To unsubscribe from this group and stop receiving emails from it, send an email 
to elasticsearch+unsubscr...@googlegroups.com.
To view this discussion on the web visit 
https://groups.google.com/d/msgid/elasticsearch/fad94a5b-2378-4088-98f1-abb4366be230%40googlegroups.com.
For more options, visit https://groups.google.com/d/optout.


Re: Cassandra + Elasticsearch or Just Elasticsearch for Primary data store.

2014-07-15 Thread pranav amin
Thanks Tim.

Does that mean i can't get durability if i store my data in ES as a primary 
data store? 

Thanks
Pranav.

On Monday, July 14, 2014 11:57:23 PM UTC-4, Tim Uckun wrote:
>
>
>> I'm just confused if Cassandra can really make a difference here, since 
>> looks to me ES can suffice here.
>>
>>
>>
> If you are not going to be using Cassandra for indexing then there is no 
> reason to have it. If you want durability in case something goes wrong with 
> ES you can just store your data in a log file before pumping it into ES. 
>  If for whatever reason something happens to your ES cluster you can 
> reconstruct it using the log files.
>
>  
>

-- 
You received this message because you are subscribed to the Google Groups 
"elasticsearch" group.
To unsubscribe from this group and stop receiving emails from it, send an email 
to elasticsearch+unsubscr...@googlegroups.com.
To view this discussion on the web visit 
https://groups.google.com/d/msgid/elasticsearch/17b22829-b482-4dcc-8b36-4575b176cb14%40googlegroups.com.
For more options, visit https://groups.google.com/d/optout.


Cassandra + Elasticsearch or Just Elasticsearch for Primary data store.

2014-07-14 Thread pranav amin
Hi,

I'm struggling to chose between these two options: with having 
Elasticsearch as a primary data store or should I need Cassandra as the 
primary data store and then data being copied in ES for indexing?

The goal is just to store documents worth of 144 KB and possibly increasing 
to 512KB. The load will be in terms of 100 million a day for say. Every 
field in document to be indexed so that it can be searched as soon as we 
get it into the data store. Adhoc queries are a must on this data set.
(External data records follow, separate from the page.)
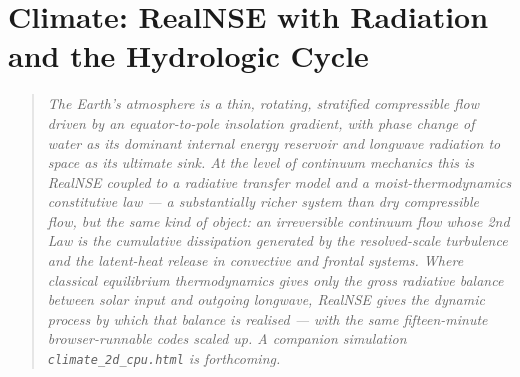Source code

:\chapter{Climate: RealNSE with Radiation and the Hydrologic Cycle}

\begin{quote}\itshape
The Earth's atmosphere is a thin, rotating, stratified compressible flow
driven by an equator-to-pole insolation gradient, with phase change of
water as its dominant internal energy reservoir and longwave radiation to
space as its ultimate sink. At the level of continuum mechanics this is
RealNSE coupled to a radiative transfer model and a moist-thermodynamics
constitutive law --- a substantially richer system than dry compressible
flow, but the same kind of object: an irreversible continuum flow whose
2nd Law is the cumulative dissipation generated by the resolved-scale
turbulence and the latent-heat release in convective and frontal systems.
Where classical equilibrium thermodynamics gives only the gross radiative
balance between solar input and outgoing longwave, RealNSE gives the dynamic
process by which that balance is realised --- with the same fifteen-minute
browser-runnable codes scaled up. A companion simulation
\texttt{climate\_2d\_cpu.html} is forthcoming.
\end{quote}

\appendix


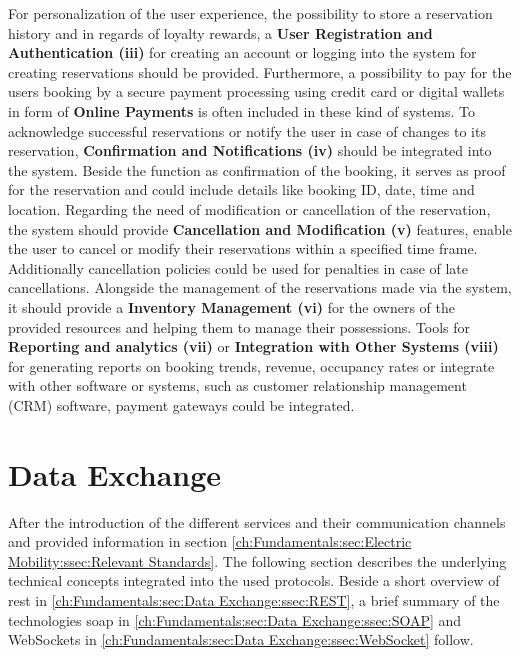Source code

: For personalization of the user experience, the possibility to store a reservation history and in regards of loyalty rewards, a \textbf{User Registration and Authentication (iii)} for creating an account or logging into the system for creating reservations should be provided.
Furthermore, a possibility to pay for the users booking by a secure payment processing using credit card or digital wallets in form of \textbf{Online Payments} is often included in these kind of systems.
To acknowledge successful reservations or notify the user in case of changes to its reservation, \textbf{Confirmation and Notifications (iv)} should be integrated into the system. Beside the function as confirmation of the booking, it serves as proof for the reservation and could include details like booking ID, date, time and location.
Regarding the need of modification or cancellation of the reservation, the system should provide \textbf{Cancellation and Modification (v)} features, enable the user to cancel or modify their reservations within a specified time frame. Additionally  cancellation policies could be used for penalties in case of late cancellations.
Alongside the management of the reservations made via the system, it should provide a \textbf{Inventory Management (vi)} for the owners of the provided resources and helping them to manage their possessions.
Tools for \textbf{Reporting and analytics (vii)} or \textbf{Integration with Other Systems (viii)} for generating reports on booking trends, revenue, occupancy rates or integrate with other software or systems, such as customer relationship management (CRM) software, payment gateways could be integrated.

\section{Data Exchange}
\label{ch:Fundamentals:sec:Data Exchange}

After the introduction of the different services and their communication channels and provided information in section \ref{ch:Fundamentals:sec:Electric Mobility:ssec:Relevant Standards}. The following section describes the underlying technical concepts integrated into the used protocols.
Beside a short overview of \acrfull{rest} in \ref{ch:Fundamentals:sec:Data Exchange:ssec:REST}, a brief summary of the technologies \acrfull{soap} in \ref{ch:Fundamentals:sec:Data Exchange:ssec:SOAP} and WebSockets in \ref{ch:Fundamentals:sec:Data Exchange:ssec:WebSocket} follow. 

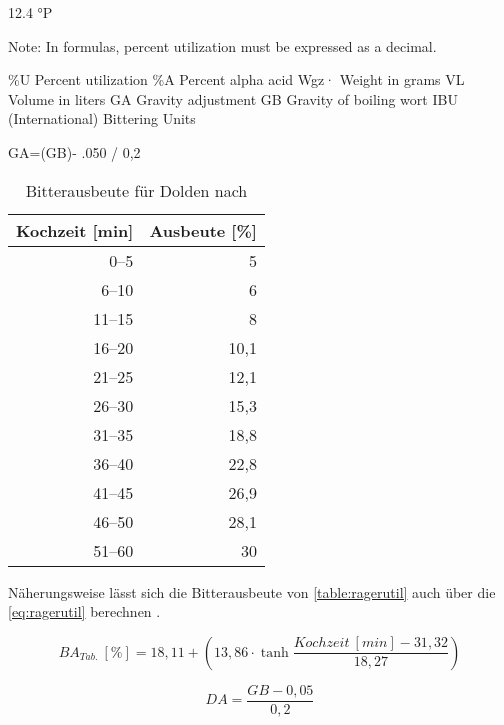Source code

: \documentclass[a4paper,parskip=half]{scrartcl}
\begin{document}
12.4 °P

Note: In formulas, percent utilization
must be expressed as a decimal.

\%U Percent utilization
\%A Percent alpha acid
Wgz· Weight in grams
VL Volume in liters
GA Gravity adjustment
GB Gravity of boiling wort
IBU (International) Bittering Units

GA=(GB)- .050 / 0,2

\parencite[54]{Rager1990}

\begin{table}[H]
\centering
\begin{tabular}{rr}
\toprule
\multicolumn{1}{c}{\textbf{Kochzeit [min]}} & \multicolumn{1}{c}{\textbf{Ausbeute [\%]}} \\
\midrule
0–5             & 5 \\
6–10            & 6 \\
11–15           & 8 \\
16–20           & 10,1 \\
21–25           & 12,1 \\
26–30           & 15,3 \\
31–35           & 18,8 \\
36–40           & 22,8 \\
41–45           & 26,9 \\
46–50           & 28,1 \\
51–60           & 30 \\
\bottomrule
\end{tabular}
\caption{Bitterausbeute für Dolden nach \citeauthor{Rager1990} \parencite[54]{Rager1990}}
\label{table:ragerutil}
\end{table}




Näherungsweise lässt sich die Bitterausbeute von \autoref{table:ragerutil}
auch über die \autoref{eq:ragerutil} berechnen \parencite{Steinmeyer2021}. 

\begin{equation}
\mathit{BA}_{\mathit{Tab.}}\:[\%] = 18,11 + \left(13,86 \cdot \tanh{\frac{\mathit{Kochzeit}\:[min] - 31,32}{18,27}}\right)
\label{eq:ragerutil}
\end{equation}

\begin{equation}
\mathit{DA} = \frac{\mathit{GB} - 0,05}{0,2}
\label{eq:ragerga}
\end{equation}
\end{document}
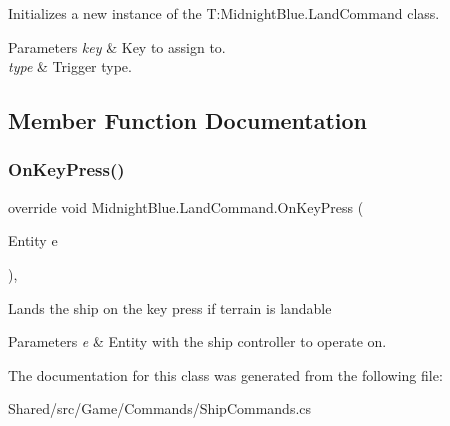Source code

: Initializes a new instance of the T\+:\+Midnight\+Blue.\+Land\+Command class. 


\begin{DoxyParams}{Parameters}
{\em key} & Key to assign to.\\
\hline
{\em type} & Trigger type.\\
\hline
\end{DoxyParams}


\subsection{Member Function Documentation}
\hypertarget{class_midnight_blue_1_1_land_command_a2c496d96aed4498bb3ca133fcea4b172}{}\label{class_midnight_blue_1_1_land_command_a2c496d96aed4498bb3ca133fcea4b172} 
\subsubsection{\texorpdfstring{On\+Key\+Press()}{OnKeyPress()}}
{\footnotesize\ttfamily override void Midnight\+Blue.\+Land\+Command.\+On\+Key\+Press (\begin{DoxyParamCaption}\item[{Entity}]{e }\end{DoxyParamCaption})\hspace{0.3cm}{\ttfamily [inline]}, {\ttfamily [protected]}}



Lands the ship on the key press if terrain is landable 


\begin{DoxyParams}{Parameters}
{\em e} & Entity with the ship controller to operate on.\\
\hline
\end{DoxyParams}


The documentation for this class was generated from the following file\+:\begin{DoxyCompactItemize}
\item 
Shared/src/\+Game/\+Commands/Ship\+Commands.\+cs\end{DoxyCompactItemize}
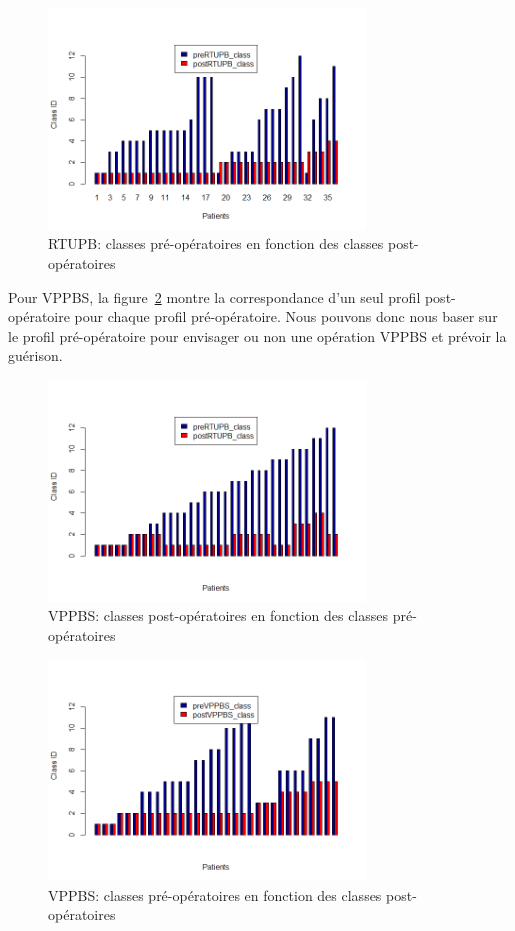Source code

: \begin{figure}[H]
\centering
\includegraphics[width=0.75\textwidth]{../Fig/RTUPB/rtupb-histogram-post-pre.png}
\caption{RTUPB: classes pré-opératoires en fonction des classes post-opératoires}
\label{fig-rtupb-histogram2}
\end{figure}

Pour VPPBS, la figure~\ref{fig-vppbs-histogram} montre la correspondance d'un seul profil post-opératoire pour chaque profil pré-opératoire. Nous pouvons donc nous baser sur le profil pré-opératoire pour envisager ou non une opération VPPBS et prévoir la guérison.

\begin{figure}[H]
\centering
\includegraphics[width=0.75\textwidth]{../Fig/VPPBS/vppbs-histogram-pre-post.png}
\caption{VPPBS: classes post-opératoires en fonction des classes pré-opératoires}
\label{fig-vppbs-histogram}
\end{figure}

\begin{figure}[H]
\centering
\includegraphics[width=0.75\textwidth]{../Fig/VPPBS/vppbs-histogram-post-pre.png}
\caption{VPPBS: classes pré-opératoires en fonction des classes post-opératoires}
\label{fig-vppbs-histogram2}
\end{figure}

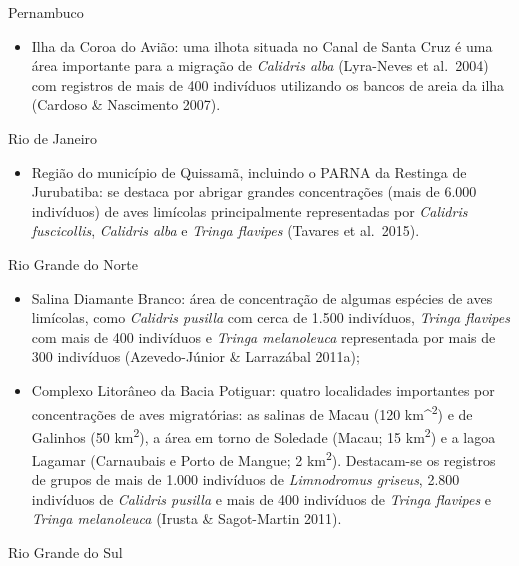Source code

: \documentclass[
  oneside]{scrbook}
\providecommand{\tightlist}{%
  \setlength{\itemsep}{0pt}\setlength{\parskip}{0pt}}
\begin{document}
Pernambuco

\begin{itemize}
\tightlist
\item
  Ilha da Coroa do Avião: uma ilhota situada no Canal de Santa Cruz é uma área importante para a migração de \emph{Calidris alba} (Lyra-Neves et al.~2004) com registros de mais de 400 indivíduos utilizando os bancos de areia da ilha (Cardoso \& Nascimento 2007).
\end{itemize}

Rio de Janeiro

\begin{itemize}
\tightlist
\item
  Região do município de Quissamã, incluindo o PARNA da Restinga de Jurubatiba: se destaca por abrigar grandes concentrações (mais de 6.000 indivíduos) de aves limícolas principalmente representadas por \emph{Calidris fuscicollis}, \emph{Calidris alba} e \emph{Tringa flavipes} (Tavares et al.~2015).
\end{itemize}

Rio Grande do Norte

\begin{itemize}
\item
  Salina Diamante Branco: área de concentração de algumas espécies de aves limícolas, como \emph{Calidris pusilla} com cerca de 1.500 indivíduos, \emph{Tringa flavipes} com mais de 400 indivíduos e \emph{Tringa melanoleuca} representada por mais de 300 indivíduos (Azevedo-Júnior \& Larrazábal 2011a);
\item
  Complexo Litorâneo da Bacia Potiguar: quatro localidades importantes por concentrações de aves migratórias: as salinas de Macau (120 km\^{}\textsuperscript{2}) e de Galinhos (50 km\textsuperscript{2}), a área em torno de Soledade (Macau; 15 km\textsuperscript{2}) e a lagoa Lagamar (Carnaubais e Porto de Mangue; 2 km\textsuperscript{2}). Destacam-se os registros de grupos de mais de 1.000 indivíduos de \emph{Limnodromus griseus}, 2.800 indivíduos de \emph{Calidris pusilla} e mais de 400 indivíduos de \emph{Tringa flavipes} e \emph{Tringa melanoleuca} (Irusta \& Sagot-Martin 2011).
\end{itemize}

Rio Grande do Sul
\end{document}
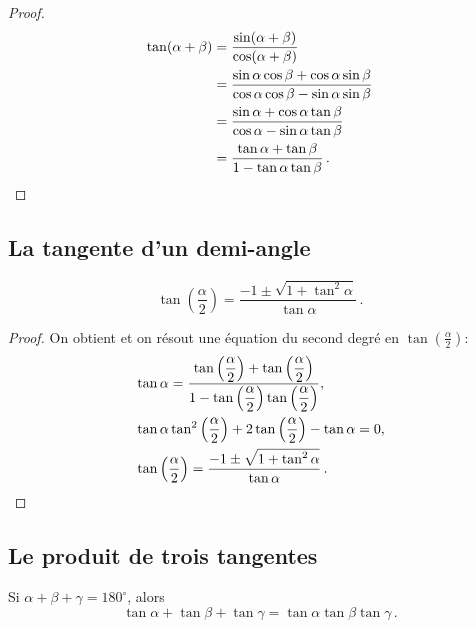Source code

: \begin{proof}
\begin{align*}
\tan (\alpha+\beta) &= \frac{\sin(\alpha+\beta)}{\cos(\alpha+\beta)}\\
&=\frac{\sin\alpha\cos\beta+\cos\alpha\sin\beta}{\cos\alpha\cos\beta-\sin\alpha\sin\beta}\\
&=\frac{\sin\alpha+\cos\alpha\tan\beta}{\cos\alpha-\sin\alpha\tan\beta}\\
&=\frac{\tan\alpha+\tan\beta}{1-\tan\alpha\tan\beta}\,.\qedhere
\end{align*}
\end{proof}


\subsection{La tangente d'un demi-angle}\label{s.tangent-half}

\begin{theorem}\label{thm.tangent-half}
\[
\tan\left(\frac{\alpha}{2}\right) = \frac{-1\pm\sqrt{1+\tan^2\alpha}}{\tan\alpha}\,.
\]
\end{theorem}
\begin{proof}
On obtient et on résout une équation du second degré en 
$\displaystyle\tan\left(\displaystyle\frac{\alpha}{2}\right)$:
\begin{align*}
&\tan \alpha=\displaystyle\frac{
  \tan\left(\displaystyle\frac{\alpha}{2}\right)+
  \tan\left(\displaystyle\frac{\alpha}{2}\right)
  }{
  1-\tan\left(\displaystyle\frac{\alpha}{2}\right)
    \tan\left(\displaystyle\frac{\alpha}{2}\right)
  },\\
&\tan\alpha \tan^2  \left(\displaystyle\frac{\alpha}{2}\right) + 2 \tan \left(\displaystyle\frac{\alpha}{2}\right) -\tan\alpha =0,\\
&\tan\left(\displaystyle\frac{\alpha}{2}\right) = \displaystyle\frac{-1\pm\sqrt{1+\tan^2\alpha}}{\tan\alpha}\,.\qedhere
\end{align*}
\end{proof}



\subsection{Le produit de trois tangentes}\label{s.tangent-three}

\begin{theorem}\label{thm.tangent3}
Si $\alpha+\beta+\gamma=180^\circ$, alors
\[
\tan\alpha+\tan\beta+\tan\gamma = \tan\alpha\tan\beta\tan\gamma\,.
\]
\end{theorem}

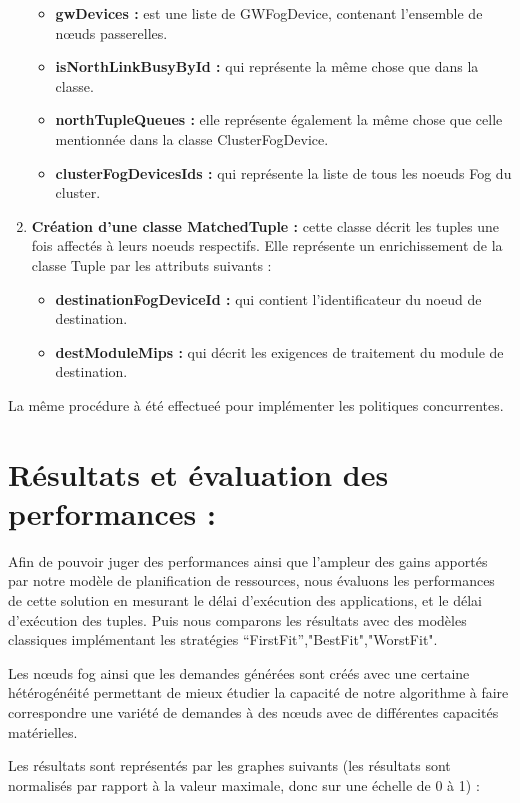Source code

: \begin{enumerate}
\begin{itemize}
     \item \textbf{gwDevices :} est une liste de GWFogDevice, contenant l'ensemble de nœuds passerelles.
     \item \textbf{isNorthLinkBusyById :} qui représente la même chose que dans la classe.
     \item \textbf{northTupleQueues :} elle représente également la même chose que celle mentionnée dans la classe ClusterFogDevice.
     \item \textbf{clusterFogDevicesIds :} qui représente la liste de tous les noeuds Fog du cluster.
     \end{itemize}
     \item \textbf{Création d'une classe MatchedTuple :} cette classe décrit les tuples une fois affectés à leurs noeuds respectifs. Elle représente un enrichissement de la classe Tuple par les attributs suivants :
     \begin{itemize}
         \item \textbf{destinationFogDeviceId :} qui contient l'identificateur du noeud de destination.
         \item \textbf{destModuleMips :} qui décrit les exigences de traitement du module de destination.
     \end{itemize}
\end{enumerate}
La même procédure à été effectueé pour implémenter les politiques concurrentes.

\section{Résultats et évaluation des performances :}
Afin de pouvoir juger des performances ainsi que l'ampleur des gains apportés par notre modèle de planification de ressources, nous évaluons les performances de cette solution en mesurant le délai d'exécution des applications, et le délai d'exécution des tuples. Puis nous comparons les résultats avec des modèles classiques implémentant les stratégies “FirstFit”,"BestFit","WorstFit".\par
Les nœuds fog ainsi que les demandes générées sont créés avec une certaine hétérogénéité permettant de mieux étudier la capacité de notre algorithme à faire correspondre une variété de demandes à des nœuds avec de différentes capacités matérielles.\par
Les résultats sont représentés par les graphes suivants (les résultats sont normalisés par rapport à la valeur maximale, donc sur une échelle de 0 à 1) :

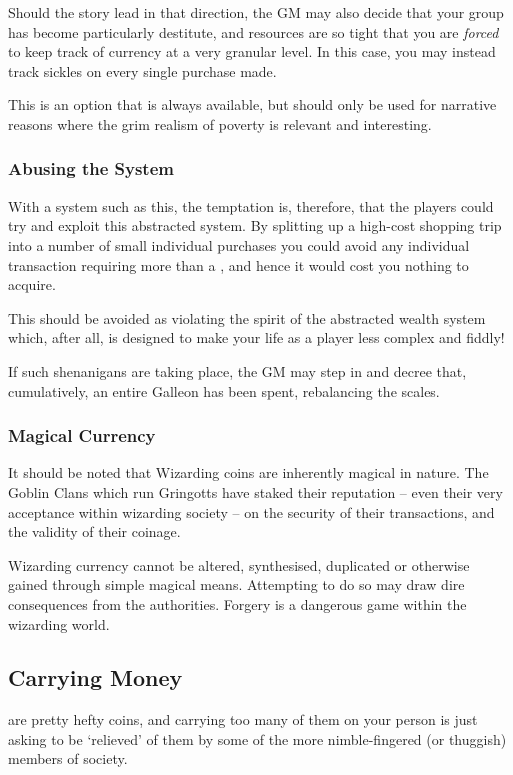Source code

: Should the story lead in that direction, the GM may also decide that your group has become particularly destitute, and resources are so tight that you are {\it forced} to keep track of currency at a very granular level. In this case, you may instead track sickles on every single purchase made. 

This is an option that is always available, but should only be used for narrative reasons where the grim realism of poverty is relevant and interesting. 

\subsubsection{Abusing the System}

With a system such as this, the temptation is, therefore, that the players could try and exploit this abstracted system. By splitting up a high-cost shopping trip into a number of small individual purchases you could avoid any individual transaction requiring more than a , and hence it would cost you nothing to acquire.

This should be avoided as violating the spirit of the abstracted wealth system which, after all, is designed to make your life as a player less complex and fiddly!

If such shenanigans are taking place, the GM may step in and decree that, cumulatively, an entire Galleon has been spent, rebalancing the scales. 

\subsubsection{Magical Currency}

It should be noted that Wizarding coins are inherently magical in nature. The Goblin Clans which run Gringotts have staked their reputation -- even their very acceptance within wizarding society -- on the security of their transactions, and the validity of their coinage. 

Wizarding currency cannot be altered, synthesised, duplicated or otherwise gained through simple magical means. Attempting to do so may draw dire consequences from the authorities. Forgery is a dangerous game within the wizarding world.


\subsection{Carrying Money}

 are pretty hefty coins, and carrying too many of them on your person is just asking to be `relieved' of them by some of the more nimble-fingered (or thuggish) members of society. 


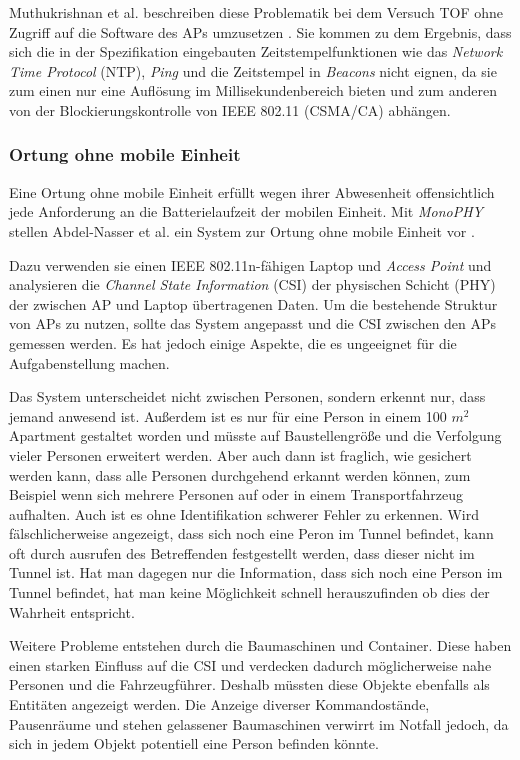 Muthukrishnan et al. beschreiben diese Problematik bei dem Versuch TOF ohne Zugriff auf die Software des APs umzusetzen \cite{muthukrishnan2006using}.
Sie kommen zu dem Ergebnis, dass sich die in der Spezifikation eingebauten Zeitstempelfunktionen wie das \emph{Network Time Protocol} (NTP), \emph{Ping} und die Zeitstempel in \emph{Beacons} nicht eignen, da sie zum einen nur eine Auflösung im Millisekundenbereich bieten und zum anderen von der Blockierungskontrolle von IEEE 802.11 (CSMA/CA) abhängen.

\subsubsection{Ortung ohne mobile Einheit}
\label{ch:Vorherige:sec:CSI}
Eine Ortung ohne mobile Einheit erfüllt wegen ihrer Abwesenheit offensichtlich jede Anforderung an die Batterielaufzeit der mobilen Einheit.
Mit \emph{MonoPHY} stellen Abdel-Nasser et al. ein System zur Ortung ohne mobile Einheit vor \cite{abdel2013monophy}. 

Dazu verwenden sie einen IEEE 802.11n-fähigen Laptop und \emph{Access Point} und analysieren die \emph{Channel State Information} (CSI) der physischen Schicht (PHY) der zwischen AP und Laptop übertragenen Daten.
Um die bestehende Struktur von APs zu nutzen, sollte das System angepasst und die CSI zwischen den APs gemessen werden.
Es hat jedoch einige Aspekte, die es ungeeignet für die Aufgabenstellung machen.

Das System unterscheidet nicht zwischen Personen, sondern erkennt nur, dass jemand anwesend ist. 
Außerdem ist es nur für eine Person in einem 100 $m^2$ Apartment gestaltet worden und müsste auf Baustellengröße und die Verfolgung vieler Personen erweitert werden.
Aber auch dann ist fraglich, wie gesichert werden kann, dass alle Personen durchgehend erkannt werden können, zum Beispiel wenn sich mehrere Personen auf oder in einem Transportfahrzeug aufhalten.
Auch ist es ohne Identifikation schwerer Fehler zu erkennen. 
Wird fälschlicherweise angezeigt, dass sich noch eine Peron im Tunnel befindet, kann oft durch ausrufen des Betreffenden festgestellt werden, dass dieser nicht im Tunnel ist. 
Hat man dagegen nur die Information, dass sich noch eine Person im Tunnel befindet, hat man keine Möglichkeit schnell herauszufinden ob dies der Wahrheit entspricht.

Weitere Probleme entstehen durch die Baumaschinen und Container. 
Diese haben einen starken Einfluss auf die CSI und verdecken dadurch möglicherweise nahe Personen und die Fahrzeugführer.
Deshalb müssten diese Objekte ebenfalls als Entitäten angezeigt werden. 
Die Anzeige diverser Kommandostände, Pausenräume und stehen gelassener Baumaschinen verwirrt im Notfall jedoch, da sich in jedem Objekt potentiell eine Person befinden könnte.

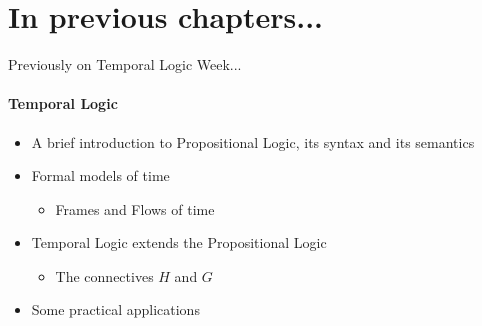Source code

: 
\section{In previous chapters...}
\begin{frame}{Previously on Temporal Logic Week...}
  \framesubtitle{Temporal Logic}
  \begin{itemize}
	\item 
	{
		A brief introduction to Propositional Logic, its syntax and its semantics
		\pause
	}
	\item
	{
		Formal models of time
		\pause
		\begin{itemize}
			\item Frames and Flows of time
			\pause
		\end{itemize}
	}
	\item
	{
		Temporal Logic extends the Propositional Logic
		\begin{itemize}
			\item The connectives $H$ and $G$ \pause
		\end{itemize}
	}
	\item
	{
		Some practical applications
	}
  \end{itemize}

\end{frame}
The 
system must be scalable when the load goes to billion and data durability 
and availability is a must.

I'm just confused if Cassandra can really make a difference here, since 
looks to me ES can suffice here.

Anyone disagree or agreeing, views or concern welcome. 

Thanks
Pranav.

-- 
You received this message because you are subscribed to the Google Groups 
"elasticsearch" group.
To unsubscribe from this group and stop receiving emails from it, send an email 
to elasticsearch+unsubscr...@googlegroups.com.
To view this discussion on the web visit 
https://groups.google.com/d/msgid/elasticsearch/1b88f54a-3efa-45e2-9fc2-66fcbd75cd6d%40googlegroups.com.
For more options, visit https://groups.google.com/d/optout.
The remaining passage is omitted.